**Task details:** Repeat everything in the data exactly except images.

□ □ □ □ □

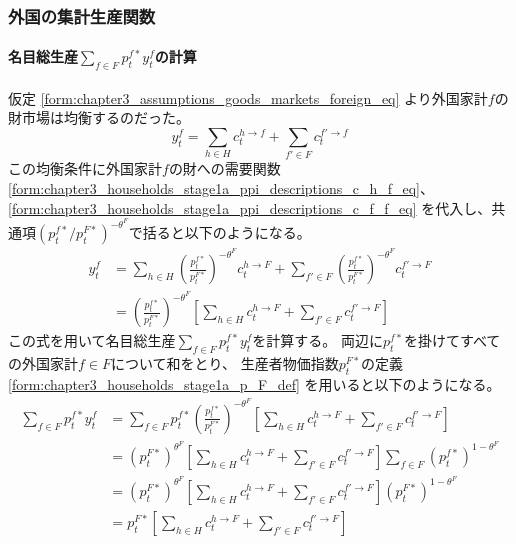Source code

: \subsubsection{外国の集計生産関数}
\label{sec:chapter3_producers_aggregated_production_foreign}

\paragraph{名目総生産\(\sum_{f\in F}p_t^{f*}y_t^f\)の計算}
\label{sec:chapter3_producers_aggregated_production_foreign_nominal_aggregated_production}
仮定
\eqref{form:chapter3_assumptions_goods_markets_foreign_eq}
より外国家計\(f\)の財市場は均衡するのだった。
\begin{equation}
\label{form:chapter3_producers_aggregated_production_foreign_nominal_aggregated_production_y_f_eq}
    y_t^f=\sum_{h\in H}c_t^{h\to f}+\sum_{f'\in F}c_t^{f'\to f}
\end{equation}
この均衡条件に外国家計\(f\)の財への需要関数
\eqref{form:chapter3_households_stage1a_ppi_descriptions_c_h_f_eq}、
\eqref{form:chapter3_households_stage1a_ppi_descriptions_c_f_f_eq}
を代入し、共通項\((p_t^{f*}/p_t^{F*})^{-\theta^F}\)で括ると以下のようになる。
\begin{align}
\label{form:chapter3_producers_aggregated_production_foreign_nominal_aggregated_production_y_f_modified_eq}
    y_t^f&=\sum_{h\in H}\left(\frac{p_t^{f*}}{p_t^{F*}}\right)^{-\theta^F}c_t^{h\to F}+\sum_{f'\in F}\left(\frac{p_t^{f*}}{p_t^{F*}}\right)^{-\theta^F}c_t^{f'\to F} \nonumber \\
    &=\left(\frac{p_t^{f*}}{p_t^{F*}}\right)^{-\theta^F}\left[\sum_{h\in H}c_t^{h\to F}+\sum_{f'\in F}c_t^{f'\to F}\right]
\end{align}
この式を用いて名目総生産\(\sum_{f\in F}p_t^{f*}y_t^f\)を計算する。
両辺に\(p_t^{f*}\)を掛けてすべての外国家計\(f\in F\)について和をとり、
生産者物価指数\(p_t^{F*}\)の定義
\eqref{form:chapter3_households_stage1a_p_F_def}
を用いると以下のようになる。
\begin{align}
\label{form:chapter3_producers_aggregated_production_foreign_nominal_aggregated_production_sum_p_f_y_f_eq}
    \sum_{f\in F}p_t^{f*}y_t^f&=\sum_{f\in F}p_t^{f*}\left(\frac{p_t^{f*}}{p_t^{F*}}\right)^{-\theta^F}\left[\sum_{h\in H}c_t^{h\to F}+\sum_{f'\in F}c_t^{f'\to F}\right] \nonumber \\
    &=(p_t^{F*})^{\theta^F}\left[\sum_{h\in H}c_t^{h\to F}+\sum_{f'\in F}c_t^{f'\to F}\right]\sum_{f\in F}(p_t^{f*})^{1-\theta^F} \nonumber \\
    &=(p_t^{F*})^{\theta^F}\left[\sum_{h\in H}c_t^{h\to F}+\sum_{f'\in F}c_t^{f'\to F}\right](p_t^{F*})^{1-\theta^F} \nonumber \\
    &=p_t^{F*}\left[\sum_{h\in H}c_t^{h\to F}+\sum_{f'\in F}c_t^{f'\to F}\right]
\end{align}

□ □ □ □ □

**Your response:**
Source code

: \subsubsection{外国の集計生産関数}
\label{sec:chapter3_producers_aggregated_production_foreign}

\paragraph{名目総生産\(\sum_{f\in F}p_t^{f*}y_t^f\)の計算}
\label{sec:chapter3_producers_aggregated_production_foreign_nominal_aggregated_production}
仮定
\eqref{form:chapter3_assumptions_goods_markets_foreign_eq}
より外国家計\(f\)の財市場は均衡するのだった。
\begin{equation}
\label{form:chapter3_producers_aggregated_production_foreign_nominal_aggregated_production_y_f_eq}
    y_t^f=\sum_{h\in H}c_t^{h\to f}+\sum_{f'\in F}c_t^{f'\to f}
\end{equation}
この均衡条件に外国家計\(f\)の財への需要関数
\eqref{form:chapter3_households_stage1a_ppi_descriptions_c_h_f_eq}、
\eqref{form:chapter3_households_stage1a_ppi_descriptions_c_f_f_eq}
を代入し、共通項\((p_t^{f*}/p_t^{F*})^{-\theta^F}\)で括ると以下のようになる。
\begin{align}
\label{form:chapter3_producers_aggregated_production_foreign_nominal_aggregated_production_y_f_modified_eq}
    y_t^f&=\sum_{h\in H}\left(\frac{p_t^{f*}}{p_t^{F*}}\right)^{-\theta^F}c_t^{h\to F}+\sum_{f'\in F}\left(\frac{p_t^{f*}}{p_t^{F*}}\right)^{-\theta^F}c_t^{f'\to F} \nonumber \\
    &=\left(\frac{p_t^{f*}}{p_t^{F*}}\right)^{-\theta^F}\left[\sum_{h\in H}c_t^{h\to F}+\sum_{f'\in F}c_t^{f'\to F}\right]
\end{align}
この式を用いて名目総生産\(\sum_{f\in F}p_t^{f*}y_t^f\)を計算する。
両辺に\(p_t^{f*}\)を掛けてすべての外国家計\(f\in F\)について和をとり、
生産者物価指数\(p_t^{F*}\)の定義
\eqref{form:chapter3_households_stage1a_p_F_def}
を用いると以下のようになる。
\begin{align}
\label{form:chapter3_producers_aggregated_production_foreign_nominal_aggregated_production_sum_p_f_y_f_eq}
    \sum_{f\in F}p_t^{f*}y_t^f&=\sum_{f\in F}p_t^{f*}\left(\frac{p_t^{f*}}{p_t^{F*}}\right)^{-\theta^F}\left[\sum_{h\in H}c_t^{h\to F}+\sum_{f'\in F}c_t^{f'\to F}\right] \nonumber \\
    &=(p_t^{F*})^{\theta^F}\left[\sum_{h\in H}c_t^{h\to F}+\sum_{f'\in F}c_t^{f'\to F}\right]\sum_{f\in F}(p_t^{f*})^{1-\theta^F} \nonumber \\
    &=(p_t^{F*})^{\theta^F}\left[\sum_{h\in H}c_t^{h\to F}+\sum_{f'\in F}c_t^{f'\to F}\right](p_t^{F*})^{1-\theta^F} \nonumber \\
    &=p_t^{F*}\left[\sum_{h\in H}c_t^{h\to F}+\sum_{f'\in F}c_t^{f'\to F}\right]
\end{align}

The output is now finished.